Joseph seemed to regard the manuscript revelations as his best efforts to capture the voice of the Lord condescending to communicate in what Joseph called the “crooked, broken, scattered, and imperfect language” of men.6
There is an oft-quoted statement by Parley P. Pratt that may affect how some Saints perceive the process of recording Joseph Smith’s revelations. Elder Pratt was present when section 50 of the Doctrine and Covenants was received, on May 9, 1831. As he prepared his autobiography several years later, he wrote:
Each sentence was uttered slowly and very distinctly, and with a pause between each, sufficiently long for it to be recorded, by an ordinary writer, in long hand.
This was the manner in which all his written revelations were dictated and written. There was never any hesitation, reviewing, or reading back, in order to keep the run of the subject; neither did any of these communications undergo revisions, interlinings, or corrections. As he dictated them so they stood, so far as I have witnessed; and I was present to witness the dictation of several communications of several pages each.7
While Elder Pratt was probably correct in his report of how Joseph spoke, without hesitation or repetition, he was not fully aware of what happened as a scribe put the words down on paper. Section 50, as recorded in Revelation Book 1, flows nicely and contains some beautiful and powerful admonitions. But there is virtually no punctuation (which, of course, reflects the scribe, not Joseph Smith), and there are several interlines as well as word corrections, though not as many as in most of the other revelations. There is no indication of who the original scribe was, but John Whitmer copied it into the revelation book and the minimal corrections were made by him, Sidney Rigdon, William W. Phelps, and Joseph Smith. None of the corrections, however, detracts from the power and importance of the revelation. They only make the revelation more readable. With all this in mind, the faithful Latter-day Saint should feel comforted, not concerned, with the knowledge that Joseph and his associates carefully edited and refined the revelations before they were published.
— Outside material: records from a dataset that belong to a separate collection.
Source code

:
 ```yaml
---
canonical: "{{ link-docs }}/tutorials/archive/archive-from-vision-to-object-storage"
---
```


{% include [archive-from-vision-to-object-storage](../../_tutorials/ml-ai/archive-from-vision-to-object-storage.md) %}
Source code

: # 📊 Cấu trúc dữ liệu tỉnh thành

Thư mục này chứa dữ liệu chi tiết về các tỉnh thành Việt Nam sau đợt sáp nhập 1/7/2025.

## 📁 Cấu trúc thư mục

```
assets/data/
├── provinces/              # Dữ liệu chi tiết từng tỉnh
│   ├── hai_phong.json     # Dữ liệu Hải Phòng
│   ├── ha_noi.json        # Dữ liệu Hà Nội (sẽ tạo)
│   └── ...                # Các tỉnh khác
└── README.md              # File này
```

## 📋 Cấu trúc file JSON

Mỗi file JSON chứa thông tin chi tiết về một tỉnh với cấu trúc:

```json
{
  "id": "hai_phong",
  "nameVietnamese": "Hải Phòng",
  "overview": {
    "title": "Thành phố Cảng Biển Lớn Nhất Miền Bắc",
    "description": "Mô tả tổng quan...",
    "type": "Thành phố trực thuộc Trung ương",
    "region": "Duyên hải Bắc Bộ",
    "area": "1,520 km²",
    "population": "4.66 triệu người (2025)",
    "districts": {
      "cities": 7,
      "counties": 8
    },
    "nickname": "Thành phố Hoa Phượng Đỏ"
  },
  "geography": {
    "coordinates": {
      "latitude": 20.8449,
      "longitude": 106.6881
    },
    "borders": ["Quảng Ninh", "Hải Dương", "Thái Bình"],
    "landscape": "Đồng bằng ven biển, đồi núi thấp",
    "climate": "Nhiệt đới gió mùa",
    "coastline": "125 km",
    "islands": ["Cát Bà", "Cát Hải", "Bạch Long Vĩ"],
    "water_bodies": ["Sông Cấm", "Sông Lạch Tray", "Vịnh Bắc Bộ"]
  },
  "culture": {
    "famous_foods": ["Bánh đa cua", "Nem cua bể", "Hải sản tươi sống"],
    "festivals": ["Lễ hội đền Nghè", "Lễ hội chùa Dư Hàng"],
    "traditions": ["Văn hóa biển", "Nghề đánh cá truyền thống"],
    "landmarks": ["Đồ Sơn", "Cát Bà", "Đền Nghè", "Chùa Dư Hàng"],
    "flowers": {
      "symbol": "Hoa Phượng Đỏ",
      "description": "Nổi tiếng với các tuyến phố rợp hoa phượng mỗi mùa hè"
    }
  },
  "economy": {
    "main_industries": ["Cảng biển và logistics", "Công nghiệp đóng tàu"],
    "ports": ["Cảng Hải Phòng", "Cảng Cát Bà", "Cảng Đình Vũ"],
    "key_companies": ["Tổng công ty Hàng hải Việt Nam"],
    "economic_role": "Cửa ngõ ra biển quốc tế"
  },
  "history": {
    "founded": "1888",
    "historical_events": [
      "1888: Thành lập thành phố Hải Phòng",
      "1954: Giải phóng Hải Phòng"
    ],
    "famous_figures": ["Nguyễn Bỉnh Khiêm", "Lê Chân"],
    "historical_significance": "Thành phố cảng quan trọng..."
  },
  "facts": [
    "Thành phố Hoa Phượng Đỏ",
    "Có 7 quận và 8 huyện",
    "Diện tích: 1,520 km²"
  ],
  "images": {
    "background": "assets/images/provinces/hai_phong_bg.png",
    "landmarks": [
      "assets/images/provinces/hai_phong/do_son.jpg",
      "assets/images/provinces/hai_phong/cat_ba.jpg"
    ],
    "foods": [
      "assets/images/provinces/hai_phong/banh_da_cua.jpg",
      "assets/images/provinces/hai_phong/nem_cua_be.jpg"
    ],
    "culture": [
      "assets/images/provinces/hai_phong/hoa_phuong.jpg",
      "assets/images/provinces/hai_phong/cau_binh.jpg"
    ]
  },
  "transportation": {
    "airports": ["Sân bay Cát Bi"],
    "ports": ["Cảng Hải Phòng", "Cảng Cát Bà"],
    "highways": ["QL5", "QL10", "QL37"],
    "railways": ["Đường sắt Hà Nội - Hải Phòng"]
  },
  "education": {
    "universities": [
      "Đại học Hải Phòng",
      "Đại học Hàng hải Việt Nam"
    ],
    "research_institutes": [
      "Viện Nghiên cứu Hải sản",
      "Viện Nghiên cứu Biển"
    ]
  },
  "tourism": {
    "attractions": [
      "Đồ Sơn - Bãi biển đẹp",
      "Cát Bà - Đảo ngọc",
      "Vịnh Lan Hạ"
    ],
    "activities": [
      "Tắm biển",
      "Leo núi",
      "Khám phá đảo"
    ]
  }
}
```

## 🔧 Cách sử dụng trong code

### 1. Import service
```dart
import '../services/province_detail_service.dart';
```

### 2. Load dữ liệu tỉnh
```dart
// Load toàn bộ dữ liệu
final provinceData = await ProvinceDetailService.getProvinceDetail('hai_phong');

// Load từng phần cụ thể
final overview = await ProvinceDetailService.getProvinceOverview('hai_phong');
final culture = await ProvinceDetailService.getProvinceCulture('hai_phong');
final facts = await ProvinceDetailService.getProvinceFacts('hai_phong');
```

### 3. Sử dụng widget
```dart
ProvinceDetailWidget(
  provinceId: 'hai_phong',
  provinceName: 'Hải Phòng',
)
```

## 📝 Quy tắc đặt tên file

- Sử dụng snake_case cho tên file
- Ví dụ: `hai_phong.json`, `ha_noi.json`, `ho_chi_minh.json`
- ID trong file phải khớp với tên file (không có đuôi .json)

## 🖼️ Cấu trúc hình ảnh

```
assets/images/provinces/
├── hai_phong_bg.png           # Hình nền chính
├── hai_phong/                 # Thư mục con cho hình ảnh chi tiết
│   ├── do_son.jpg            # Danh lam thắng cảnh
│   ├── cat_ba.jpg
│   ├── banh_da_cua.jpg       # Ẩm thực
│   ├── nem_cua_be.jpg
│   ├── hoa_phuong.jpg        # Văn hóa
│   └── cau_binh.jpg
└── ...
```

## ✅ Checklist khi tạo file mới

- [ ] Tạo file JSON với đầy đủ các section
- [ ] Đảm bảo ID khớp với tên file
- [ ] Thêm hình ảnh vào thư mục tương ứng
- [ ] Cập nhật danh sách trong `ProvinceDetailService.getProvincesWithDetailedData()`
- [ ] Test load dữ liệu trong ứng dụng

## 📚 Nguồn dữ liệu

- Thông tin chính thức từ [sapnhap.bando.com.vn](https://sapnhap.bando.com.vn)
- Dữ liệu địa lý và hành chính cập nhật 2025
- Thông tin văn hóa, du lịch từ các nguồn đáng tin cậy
The scholarly excellence and importance of this volume is self-evident. But its significance lies partly in the fact that it is only one of a projected thirty volumes that will come from the press in the ongoing Joseph Smith Papers Project. The Church History Department of The Church of Jesus Christ of Latter-day Saints, along with the leaders of the Church itself, must be commended for their recognition of how important it is that these founding documents, including all the papers of Joseph Smith, be made available to the public. It is to be expected that as more documents become available, many questions will be raised about things that were heretofore not known. There is no question in my mind, however, that the documents will have only a positive effect on the image of the Church and upon Joseph Smith’s reputation as one of the great religious leaders of nineteenth-century America.